Then Moses said, ‘I must turn aside and look at this great sight, and see why the bush is not burned up.’
When the Lord saw that he had turned aside to see, God called to him out of the bush, ‘Moses, Moses!’
And he said, ‘Here I am.’
Then he said, ‘Come no closer! Remove the sandals from your feet, for the place on which you are standing is holy ground.’ He said further, ‘I am the God of your father, the God of Abraham, the God of Isaac, and the God of Jacob.’
And Moses hid his face, for he was afraid to look at God.
Then the Lord said, ‘I have observed the misery of my people who are in Egypt; I have heard their cry on account of their taskmasters. Indeed, I know their sufferings, and I have come down to deliver them from the Egyptians, and to bring them up out of that land to a good and broad land, a land flowing with milk and honey, to the country of the Canaanites, the Hittites, the Amorites, the Perizzites, the Hivites, and the Jebusites. The cry of the Israelites has now come to me; I have also seen how the Egyptians oppress them.
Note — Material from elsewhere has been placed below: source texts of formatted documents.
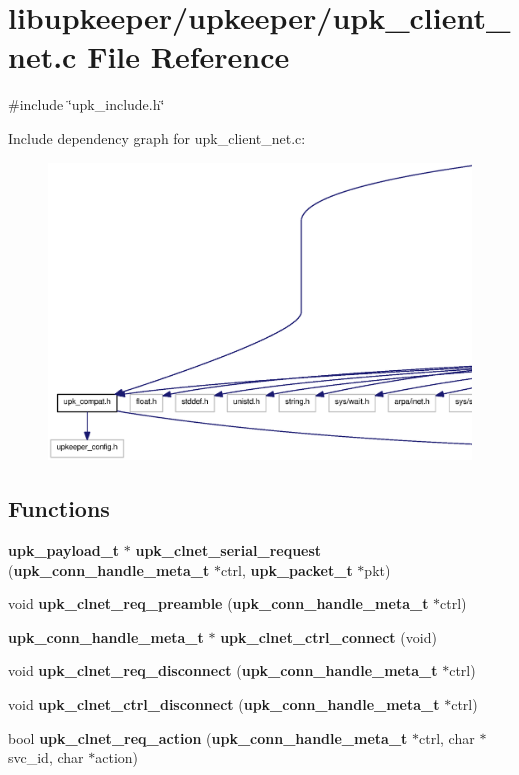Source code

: \section{libupkeeper/upkeeper/upk\_\-client\_\-net.c File Reference}
\label{upk__client__net_8c}
{\ttfamily \#include \char`\"{}upk\_\-include.h\char`\"{}}\par
Include dependency graph for upk\_\-client\_\-net.c:
\nopagebreak
\begin{figure}[H]
\begin{center}
\leavevmode
\includegraphics[width=400pt]{upk__client__net_8c__incl}
\end{center}
\end{figure}
\subsection*{Functions}
\begin{DoxyCompactItemize}
\item 
{\bf upk\_\-payload\_\-t} $\ast$ {\bf upk\_\-clnet\_\-serial\_\-request} ({\bf upk\_\-conn\_\-handle\_\-meta\_\-t} $\ast$ctrl, {\bf upk\_\-packet\_\-t} $\ast$pkt)
\item 
void {\bf upk\_\-clnet\_\-req\_\-preamble} ({\bf upk\_\-conn\_\-handle\_\-meta\_\-t} $\ast$ctrl)
\item 
{\bf upk\_\-conn\_\-handle\_\-meta\_\-t} $\ast$ {\bf upk\_\-clnet\_\-ctrl\_\-connect} (void)
\item 
void {\bf upk\_\-clnet\_\-req\_\-disconnect} ({\bf upk\_\-conn\_\-handle\_\-meta\_\-t} $\ast$ctrl)
\item 
void {\bf upk\_\-clnet\_\-ctrl\_\-disconnect} ({\bf upk\_\-conn\_\-handle\_\-meta\_\-t} $\ast$ctrl)
\item 
bool {\bf upk\_\-clnet\_\-req\_\-action} ({\bf upk\_\-conn\_\-handle\_\-meta\_\-t} $\ast$ctrl, char $\ast$svc\_\-id, char $\ast$action)
\end{DoxyCompactItemize}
So come, I will send you to Pharaoh to bring my people, the Israelites, out of Egypt.’
But Moses said to God, ‘Who am I that I should go to Pharaoh, and bring the Israelites out of Egypt?’ He said, ‘I will be with you; and this shall be the sign for you that it is I who sent you: when you have brought the people out of Egypt, you shall worship God on this mountain.’